RECORDED INFORMATION:
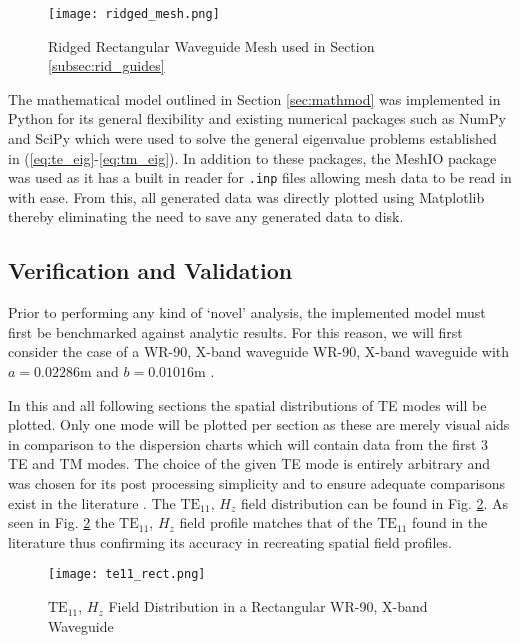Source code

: \begin{figure}[h!]  
	\centering
	\texttt{[image: ridged\_mesh.png]} 
	\caption{Ridged Rectangular Waveguide Mesh used in Section \ref{subsec:rid_guides}}
	\label{fig:ridged_guide}
\end{figure}

The mathematical model outlined in Section \ref{sec:mathmod} was implemented in Python for its general flexibility and existing numerical packages such as NumPy and SciPy which were used to solve the general eigenvalue problems established in (\ref{eq:te_eig}-\ref{eq:tm_eig}). In addition to these packages, the MeshIO package was used as it has a built in reader for \verb|.inp| files allowing mesh data to be read in with ease. From this, all generated data was directly plotted using Matplotlib thereby eliminating the need to save any generated data to disk.

\subsection{Verification and Validation}
\label{subsec:vv}
Prior to performing any kind of `novel' analysis, the implemented model must first be benchmarked against analytic results. For this reason, we will first consider the case of a WR-90, X-band waveguide WR-90, X-band waveguide with $a=0.02286$m and $b=0.01016$m \cite{everythingrf}. 

In this and all following sections the spatial distributions of TE modes will be plotted. Only one mode will be plotted per section as these are merely visual aids in comparison to the dispersion charts which will contain data from the first 3 TE and TM modes. The choice of the given TE mode is entirely arbitrary and was chosen for its post processing simplicity and to ensure adequate comparisons exist in the literature \cite{pozar2011microwave}. The $\mathrm{TE}_{11}$, $H_z$ field distribution can be found in Fig. \ref{fig:reg_guide_dist}. As seen in Fig. \ref{fig:reg_guide_dist} the $\mathrm{TE_{11}}$, $H_z$ field profile matches that of the $\mathrm{TE}_{11}$ found in the literature thus confirming its accuracy in recreating spatial field profiles.

\begin{figure}[h!]  
	\centering
	\texttt{[image: te11\_rect.png]} 
	\caption{$\mathrm{TE_{11}}$, $H_z$ Field Distribution in a Rectangular WR-90, X-band Waveguide}
	\label{fig:reg_guide_dist}
\end{figure}

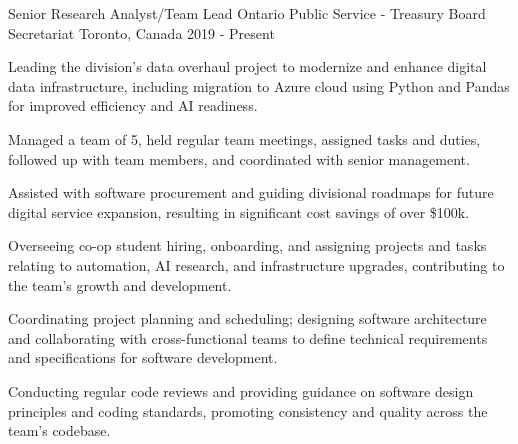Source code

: 

\begin{cventries}


\cventry
  {Senior Research Analyst/Team Lead}
  {Ontario Public Service - Treasury Board Secretariat}
  {Toronto, Canada}
  {2019 - Present}
  {
    \begin{cvitems}
      \item Leading the division's data overhaul project to modernize and enhance digital data infrastructure, including migration to Azure cloud using Python and Pandas for improved efficiency and AI readiness.
      \item Managed a team of 5, held regular team meetings, assigned tasks and duties, followed up with team members, and coordinated with senior management. 
      \item  Assisted with software procurement and guiding divisional roadmaps for future digital service expansion, resulting in significant cost savings of over \$100k.
      \item Overseeing co-op student hiring, onboarding, and assigning projects and tasks relating to automation, AI research, and infrastructure upgrades, contributing to the team's growth and development.
      \item Coordinating project planning and scheduling; designing software architecture and collaborating with cross-functional teams to define technical requirements and specifications for software development.
      \item Conducting regular code reviews and providing guidance on software design principles and coding standards, promoting consistency and quality across the team's codebase.
    \end{cvitems}
  }


\end{cventries}
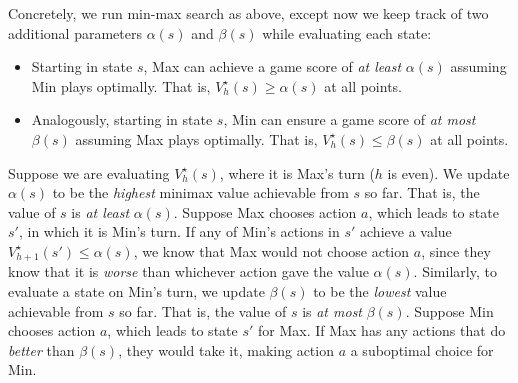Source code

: \documentclass[
  letterpaper,
  DIV=11,
  numbers=noendperiod]{scrreprt}
\providecommand{\tightlist}{%
  \setlength{\itemsep}{0pt}\setlength{\parskip}{0pt}}\usepackage{longtable,booktabs,array}
\theoremstyle{plain}
\theoremstyle{plain}
\theoremstyle{definition}
\theoremstyle{definition}
\theoremstyle{remark}
\begin{document}
Concretely, we run min-max search as above, except now we keep track of
two additional parameters \(\alpha(s)\) and \(\beta(s)\) while
evaluating each state:

\begin{itemize}
\tightlist
\item
  Starting in state \(s\), Max can achieve a game score of \emph{at
  least} \(\alpha(s)\) assuming Min plays optimally. That is,
  \(V^\star_h(s) \ge \alpha(s)\) at all points.
\item
  Analogously, starting in state \(s\), Min can ensure a game score of
  \emph{at most} \(\beta(s)\) assuming Max plays optimally. That is,
  \(V^\star_h(s) \le \beta(s)\) at all points.
\end{itemize}

Suppose we are evaluating \(V^\star_h(s)\), where it is Max's turn
(\(h\) is even). We update \(\alpha(s)\) to be the \emph{highest}
minimax value achievable from \(s\) so far. That is, the value of \(s\)
is \emph{at least} \(\alpha(s)\). Suppose Max chooses action \(a\),
which leads to state \(s'\), in which it is Min's turn. If any of Min's
actions in \(s'\) achieve a value \(V^\star_{h+1}(s') \le \alpha(s)\),
we know that Max would not choose action \(a\), since they know that it
is \emph{worse} than whichever action gave the value \(\alpha(s)\).
Similarly, to evaluate a state on Min's turn, we update \(\beta(s)\) to
be the \emph{lowest} value achievable from \(s\) so far. That is, the
value of \(s\) is \emph{at most} \(\beta(s)\). Suppose Min chooses
action \(a\), which leads to state \(s'\) for Max. If Max has any
actions that do \emph{better} than \(\beta(s)\), they would take it,
making action \(a\) a suboptimal choice for Min.
\end{document}
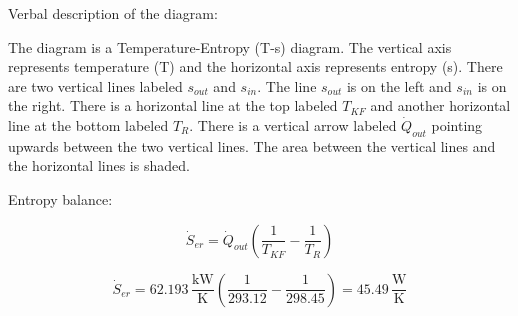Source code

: Verbal description of the diagram:

The diagram is a Temperature-Entropy (T-s) diagram. The vertical axis represents temperature (T) and the horizontal axis represents entropy (s). There are two vertical lines labeled \( s_{out} \) and \( s_{in} \). The line \( s_{out} \) is on the left and \( s_{in} \) is on the right. There is a horizontal line at the top labeled \( T_{KF} \) and another horizontal line at the bottom labeled \( T_R \). There is a vertical arrow labeled \( \dot{Q}_{out} \) pointing upwards between the two vertical lines. The area between the vertical lines and the horizontal lines is shaded.

Entropy balance:

\[
\dot{S}_{er} = \dot{Q}_{out} \left( \frac{1}{T_{KF}} - \frac{1}{T_R} \right)
\]

\[
\dot{S}_{er} = 62.193 \, \frac{\text{kW}}{\text{K}} \left( \frac{1}{293.12} - \frac{1}{298.45} \right) = 45.49 \, \frac{\text{W}}{\text{K}}
\]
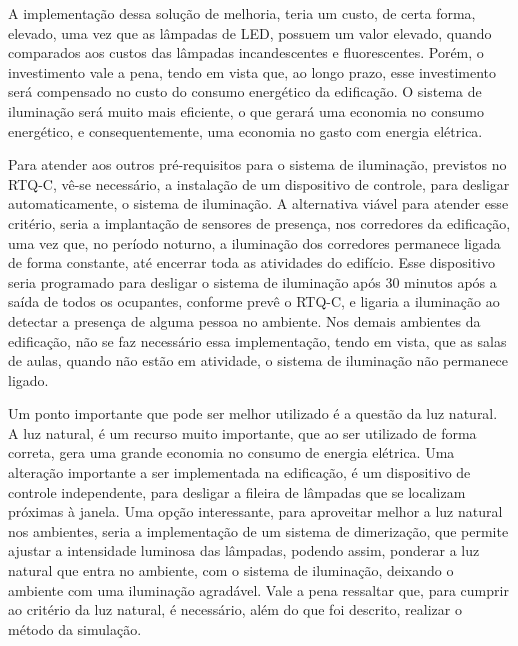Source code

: A implementação dessa solução de melhoria, teria um custo, de certa forma, elevado, uma vez que as lâmpadas de LED, possuem um valor elevado, quando comparados aos custos das lâmpadas incandescentes e fluorescentes. Porém, o investimento vale a pena, tendo em vista que, ao longo prazo, esse investimento será compensado no custo do consumo energético da edificação. O sistema de iluminação será muito mais eficiente, o que gerará uma economia no consumo energético, e consequentemente, uma economia no gasto com energia elétrica.

Para atender aos outros pré-requisitos para o sistema de iluminação, previstos no RTQ-C, vê-se necessário, a instalação de um dispositivo de controle, para desligar automaticamente, o sistema de iluminação. A alternativa viável para atender esse critério, seria a implantação de sensores de presença, nos corredores da edificação, uma vez que, no período noturno, a iluminação dos corredores permanece ligada de forma constante, até encerrar toda as atividades do edifício. Esse dispositivo seria programado para desligar o sistema de iluminação após 30 minutos após a saída de todos os ocupantes, conforme prevê o RTQ-C, e ligaria a iluminação ao detectar a presença de alguma pessoa no ambiente. Nos demais ambientes da edificação, não se faz necessário essa implementação, tendo em vista, que as salas de aulas, quando não estão em atividade, o sistema de iluminação não permanece ligado.

Um ponto importante que pode ser melhor utilizado é a questão da luz natural. A luz natural, é um recurso muito importante, que ao ser utilizado de forma correta, gera uma grande economia no consumo de energia elétrica. Uma alteração importante a ser implementada na edificação, é um dispositivo de controle independente, para desligar a fileira de lâmpadas que se localizam próximas à janela. Uma opção interessante, para aproveitar melhor a luz natural nos ambientes, seria a implementação de um sistema de dimerização, que permite ajustar a intensidade luminosa das lâmpadas, podendo assim, ponderar a luz natural que entra no ambiente, com o sistema de iluminação, deixando o ambiente com uma iluminação agradável. Vale a pena ressaltar que, para cumprir ao critério da luz natural, é necessário, além do que foi descrito, realizar o método da simulação.

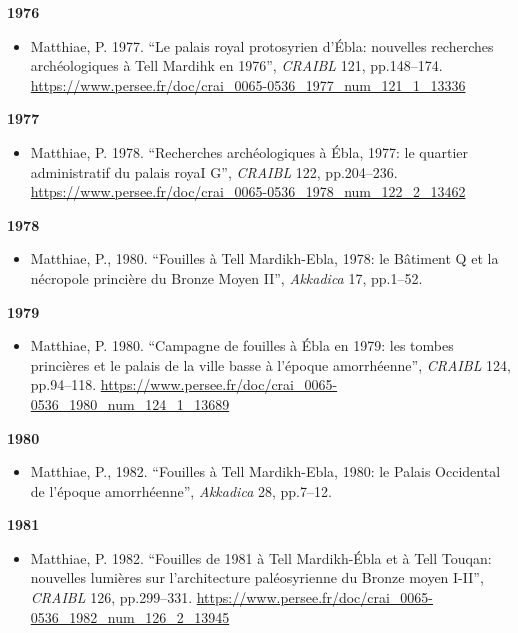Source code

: \documentclass[
]{book}
\providecommand{\tightlist}{%
  \setlength{\itemsep}{0pt}\setlength{\parskip}{0pt}}
\begin{document}
\textbf{1976}

\begin{itemize}
\tightlist
\item
  Matthiae, P. 1977. ``Le palais royal protosyrien d'Ébla: nouvelles recherches archéologiques à Tell Mardihk en 1976'', \emph{CRAIBL} 121, pp.148--174. \url{https://www.persee.fr/doc/crai_0065-0536_1977_num_121_1_13336}
\end{itemize}

\textbf{1977}

\begin{itemize}
\tightlist
\item
  Matthiae, P. 1978. ``Recherches archéologiques à Ébla, 1977: le quartier administratif du palais royaI G'', \emph{CRAIBL} 122, pp.204--236. \url{https://www.persee.fr/doc/crai_0065-0536_1978_num_122_2_13462}
\end{itemize}

\textbf{1978}

\begin{itemize}
\tightlist
\item
  Matthiae, P., 1980. ``Fouilles à Tell Mardikh-Ebla, 1978: le Bâtiment Q et la nécropole princière du Bronze Moyen II'', \emph{Akkadica} 17, pp.1--52.
\end{itemize}

\textbf{1979}

\begin{itemize}
\tightlist
\item
  Matthiae, P. 1980. ``Campagne de fouilles à Ébla en 1979: les tombes princières et le palais de la ville basse à l'époque amorrhéenne'', \emph{CRAIBL} 124, pp.94--118. \url{https://www.persee.fr/doc/crai_0065-0536_1980_num_124_1_13689}
\end{itemize}

\textbf{1980}

\begin{itemize}
\tightlist
\item
  Matthiae, P., 1982. ``Fouilles à Tell Mardikh-Ebla, 1980: le Palais Occidental de l'époque amorrhéenne'', \emph{Akkadica} 28, pp.7--12.
\end{itemize}

\textbf{1981}

\begin{itemize}
\tightlist
\item
  Matthiae, P. 1982. ``Fouilles de 1981 à Tell Mardikh-Ébla et à Tell Touqan: nouvelles lumières sur l'architecture paléosyrienne du Bronze moyen I-II'', \emph{CRAIBL} 126, pp.299--331. \url{https://www.persee.fr/doc/crai_0065-0536_1982_num_126_2_13945}
\end{itemize}
\end{document}
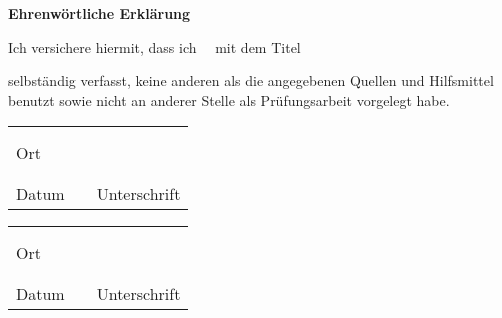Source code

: \pagestyle{plain}


\textbf{{\Large Ehrenwörtliche Erklärung}}
\vspace{2cm}

{\newcommand{\DocumentArticle}{meinen}}
{
	{\newcommand{\DocumentWord}{meine}}
	{
		{\newcommand{\DocumentArticle}{meine}}
		{
			{\newcommand{\DocumentArticle}{meine}}
			{\newcommand{\DocumentArticle}{meine/n}}
		}
	}
}

Ich versichere hiermit, dass ich \DocumentArticle\ \DocumentType \ mit dem Titel
\vspace{1cm}

\textbf{\Titel}

\vspace{1cm}
selbständig verfasst, keine anderen als die angegebenen Quellen und Hilfsmittel benutzt
sowie nicht an anderer Stelle als Prüfungsarbeit vorgelegt habe.
\vfill

\begin{table*}[hp]
	\centering
	\begin{tabular}{L{6cm}L{2cm}L{6cm}}
		      &   &              \\
		      &   &              \\ 
		Ort   &                  \\
		      &   &              \\
		      &   &              \\  
		Datum &   & Unterschrift \\
	\end{tabular}
\end{table*}

\vspace{3cm}

\begin{table*}[hp]
	\centering
	\begin{tabular}{L{6cm}L{2cm}L{6cm}}
		      &   &              \\
		      &   &              \\ 
		Ort   &                  \\
		      &   &              \\
		      &   &              \\  
		Datum &   & Unterschrift \\
	\end{tabular}
\end{table*}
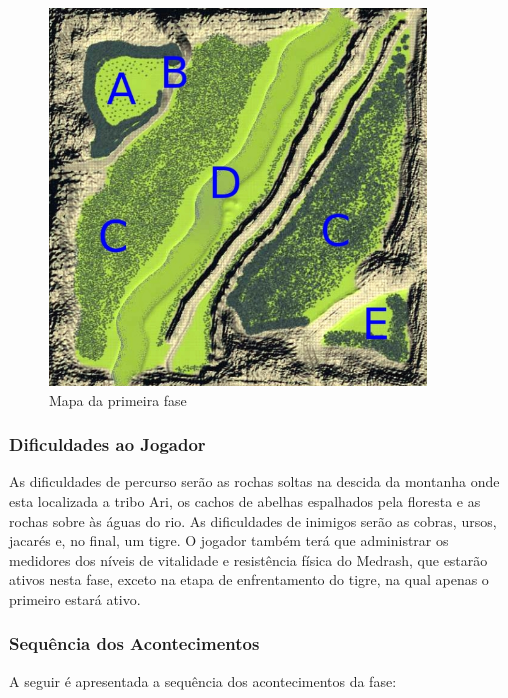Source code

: \begin{figure}[h]
\centering
\includegraphics[width=10cm]{fases_mapa_1.jpg} 
\caption{Mapa da primeira fase}
\label{fig:MapaDaFase1}
\end{figure}

\subsubsection{Dificuldades ao Jogador}

As dificuldades de percurso serão as rochas soltas na descida da montanha onde esta localizada a tribo Ari, os cachos de abelhas espalhados pela floresta e as rochas sobre às águas do rio. As dificuldades de inimigos serão as cobras, ursos, jacarés e, no final, um tigre. O jogador também terá que administrar os medidores dos níveis de vitalidade e resistência física do Medrash, que estarão ativos nesta fase, exceto na etapa de enfrentamento do tigre, na qual apenas o primeiro estará ativo.

\subsubsection{Sequência dos Acontecimentos}

A seguir é apresentada a sequência dos acontecimentos da fase:

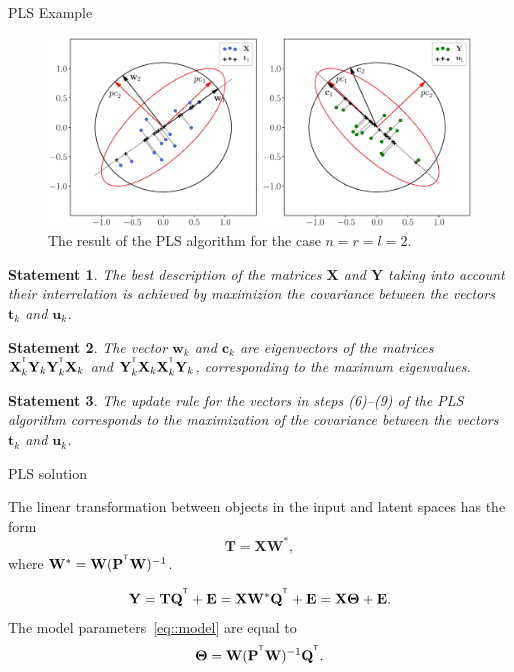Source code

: \documentclass{beamer}
\newcommand{\bw}{\mathbf{w}}
\newcommand{\bY}{\mathbf{Y}}
\newcommand{\bX}{\mathbf{X}}
\newcommand{\bu}{\mathbf{u}}
\newcommand{\bt}{\mathbf{t}}
\newcommand{\bc}{\mathbf{c}}
\newcommand{\bP}{\mathbf{P}}
\newcommand{\bT}{\mathbf{T}}
\newcommand{\bQ}{\mathbf{Q}}
\newcommand{\bE}{\mathbf{E}}
\newcommand{\bW}{\mathbf{W}}
\newcommand{\bTheta}{\boldsymbol{\Theta}}
\newcommand{\T}{^{\text{\tiny\sffamily\upshape\mdseries T}}}
\newtheorem{statement}{Statement}
\begin{document}
\begin{frame}{PLS Example}
\begin{figure}
	\includegraphics[width=\linewidth]{figs/PLSFigure.eps}
	\caption{The result of the PLS algorithm for the case $n = r = l = 2$.}
\end{figure}
\end{frame}
\begin{frame}
	\begin{statement}
		The best description of the matrices $\bX$ and $\bY$ taking into account their interrelation is achieved by maximizion the covariance between the vectors $\bt_k$ and $\bu_k$.
	\end{statement}
	\vfill
	\begin{statement}
		The vector $\bw_k$ and $\bc_k$ are eigenvectors of the matrices $\bX_k^{\T} \bY_k \bY_k^{\T} \bX_k$ and $\bY_k^{\T} \bX_k \bX_k^{\T} \bY_k$, corresponding to the maximum eigenvalues.
	\end{statement}
	\vfill
	\begin{statement}
		The update rule for the vectors in steps (6)--(9) of the PLS algorithm corresponds to the maximization of the covariance between the vectors $\bt_k$ and $\bu_k$.
	\end{statement}
	
\end{frame}
\begin{frame}{PLS solution}

	The linear transformation between objects in the input and latent spaces has the form
	\begin{equation*}
	\bT = \bX \bW^*,
	\label{eq::W*}
	\end{equation*}
	where $\bW^* = \bW (\bP^{\T} \bW)^{-1}$.

	\begin{equation*}
	\bY = \bT \bQ^{\T} + \bE = \bX \bW^* \bQ^{\T} + \bE = \bX \bTheta + \bE.
	\end{equation*}
	The model parameters~\eqref{eq::model} are equal to
	\begin{equation*}
	\bTheta = \bW (\bP^{\T} \bW)^{-1} \bQ^{\T}.
	\label{eq::model_parameters}
	\end{equation*}
	
\end{frame}
\end{document}
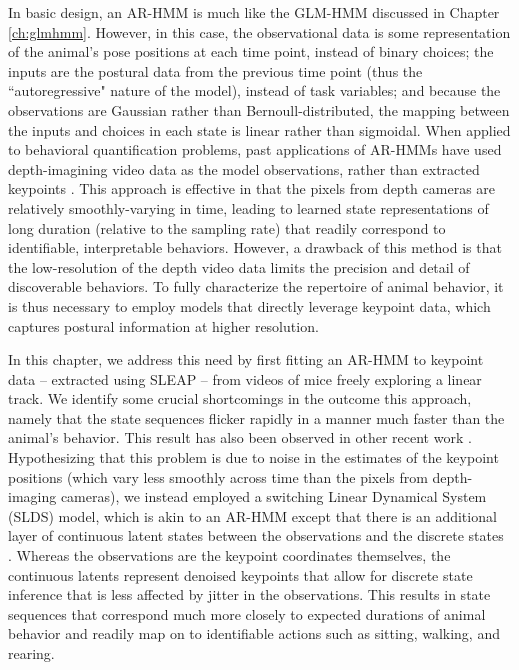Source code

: In basic design, an AR-HMM is much like the GLM-HMM discussed in Chapter \ref{ch:glmhmm}. However, in this case, the observational data is some representation of the animal's pose positions at each time point, instead of binary choices; the inputs are the postural data from the previous time point (thus the ``autoregressive" nature of the model), instead of task variables; and because the observations are Gaussian rather than Bernoull-distributed, the mapping between the inputs and choices in each state is linear rather than sigmoidal. When applied to behavioral quantification problems, past applications of AR-HMMs have used depth-imagining video data as the model observations, rather than extracted keypoints \cite{wiltschko_mapping_2015, markowitz_striatum_2018, wiltschko_revealing_2020}. This approach is effective in that the pixels from depth cameras are relatively smoothly-varying in time, leading to learned state representations of long duration (relative to the sampling rate) that readily correspond to identifiable, interpretable behaviors. However, a drawback of this method is that the low-resolution of the depth video data limits the precision and detail of discoverable behaviors. To fully characterize the repertoire of animal behavior, it is thus necessary to employ models that directly leverage keypoint data, which captures postural information at higher resolution. 

In this chapter, we address this need by first fitting an AR-HMM to keypoint data -- extracted using SLEAP \cite{pereira_sleap_2022} -- from videos of mice freely exploring a linear track. We identify some crucial shortcomings in the outcome this approach, namely that the state sequences flicker rapidly in a manner much faster than the animal's behavior. This result has also been observed in other recent work \cite{wu_deep_2020, luxem_identifying_2022}. Hypothesizing that this problem is due to noise in the estimates of the keypoint positions (which vary less smoothly across time than the pixels from depth-imaging cameras), we instead employed a switching Linear Dynamical System (SLDS) model, which is akin to an AR-HMM except that there is an additional layer of continuous latent states between the observations and the discrete states \cite{ackerson_state_1970, chang_state_1978, fox_nonparametric_2008, murphy_machine_2012, linderman_recurrent_2016, linderman_bayesian_2017}. Whereas the observations are the keypoint coordinates themselves, the continuous latents represent denoised keypoints that allow for discrete state inference that is less affected by jitter in the observations. This results in state sequences that correspond much more closely to expected durations of animal behavior \cite{wiltschko_mapping_2015} and readily map on to identifiable actions such as sitting, walking, and rearing.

TASK PROMPT:
In the listing above, how many lines contain the string "mathrm"? State the number and stop.

FINISHED TASK:
2